Interrelated works delve into the insurgent potential of art

 

Amy Lien and Enzo Camacho have been collaborating for more than 12 years, their shared practice is oriented around intensive first-hand research into the impact of globalism, capital and development on specific small-scale communities. Since 2018, they have made a number of works based on the sugar plantations on the island of Negros in the Philippines. Established during the Spanish colonial period, the plantations reinforce an entrenched and brutal class system.

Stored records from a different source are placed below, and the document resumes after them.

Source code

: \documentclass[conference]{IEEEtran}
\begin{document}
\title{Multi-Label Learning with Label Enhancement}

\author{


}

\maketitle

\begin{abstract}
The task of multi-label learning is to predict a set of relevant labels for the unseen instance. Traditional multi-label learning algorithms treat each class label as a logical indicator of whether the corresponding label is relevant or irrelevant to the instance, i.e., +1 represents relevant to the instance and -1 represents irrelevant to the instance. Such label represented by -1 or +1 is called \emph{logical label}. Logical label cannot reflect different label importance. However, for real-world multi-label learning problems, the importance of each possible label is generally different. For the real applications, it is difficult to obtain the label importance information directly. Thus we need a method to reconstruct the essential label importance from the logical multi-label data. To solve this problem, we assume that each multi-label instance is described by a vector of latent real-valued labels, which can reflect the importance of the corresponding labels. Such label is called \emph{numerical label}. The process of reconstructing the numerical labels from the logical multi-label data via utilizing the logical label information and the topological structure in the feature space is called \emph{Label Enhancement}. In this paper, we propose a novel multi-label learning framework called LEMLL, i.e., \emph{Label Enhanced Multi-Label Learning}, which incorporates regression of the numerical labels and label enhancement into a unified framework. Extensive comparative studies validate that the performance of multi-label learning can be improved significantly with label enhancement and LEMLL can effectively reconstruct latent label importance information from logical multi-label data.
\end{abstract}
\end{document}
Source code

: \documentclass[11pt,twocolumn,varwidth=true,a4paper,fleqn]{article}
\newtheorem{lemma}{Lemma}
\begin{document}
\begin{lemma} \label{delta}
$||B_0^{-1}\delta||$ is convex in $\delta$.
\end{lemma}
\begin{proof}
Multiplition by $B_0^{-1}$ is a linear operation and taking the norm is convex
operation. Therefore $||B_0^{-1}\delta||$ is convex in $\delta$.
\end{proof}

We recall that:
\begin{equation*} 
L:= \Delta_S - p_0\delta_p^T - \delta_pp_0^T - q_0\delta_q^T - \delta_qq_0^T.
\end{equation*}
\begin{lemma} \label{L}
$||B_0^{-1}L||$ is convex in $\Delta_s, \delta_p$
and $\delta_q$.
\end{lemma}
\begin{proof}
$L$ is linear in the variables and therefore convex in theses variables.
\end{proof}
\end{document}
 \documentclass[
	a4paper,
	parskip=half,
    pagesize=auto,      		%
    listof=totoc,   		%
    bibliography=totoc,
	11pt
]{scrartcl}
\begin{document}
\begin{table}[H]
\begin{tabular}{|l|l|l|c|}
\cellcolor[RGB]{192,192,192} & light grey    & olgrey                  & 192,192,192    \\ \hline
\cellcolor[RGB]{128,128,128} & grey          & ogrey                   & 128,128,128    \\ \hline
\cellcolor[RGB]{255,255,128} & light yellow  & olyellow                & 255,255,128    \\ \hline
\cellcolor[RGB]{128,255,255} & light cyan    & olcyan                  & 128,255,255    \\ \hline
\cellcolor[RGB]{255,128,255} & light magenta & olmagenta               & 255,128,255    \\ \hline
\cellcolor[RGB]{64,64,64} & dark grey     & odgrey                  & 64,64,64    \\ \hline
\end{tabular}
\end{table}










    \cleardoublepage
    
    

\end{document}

One of the best known sugar manufacturers on Negros is the Victorias Milling Company. In 1950, the company commissioned the Filipino-American modernist painter Alfonso Ossorio, the son of the company’s founder, to create a mural in a chapel servicing the workers of the sugar mill. Powerful and unsettling, yet widely loved and admired, it is popularly referred to as the Angry Christ. For Lien and Camacho, Ossorio’s mural resonates with much of the latent violence and oppression of the plantation system through its radical reworking of Catholic sentiment. Its central figure, with fiery eyes and outstretched arms, appears flayed, his clothing more like skin, muscle and sinew, his heart wrapped in thorns and flames, and a snake and skull lie at his feet.1

Watch | Installation time-lapse

Amy Lien, United States b.1987; Enzo Camacho, The Philippines b.1985 / The Angry Christ (Plot and Plantation) 2021

For ‘The 10th Asia Pacific Triennial of Contemporary Art’ (APT10), Lien and Camacho created a group of interrelated works that spin out from the mural to explore the implications of the global plantation system, and its roots in a dehumanised market economy that has given rise to many forms of contemporary violence and accelerated environmental threat.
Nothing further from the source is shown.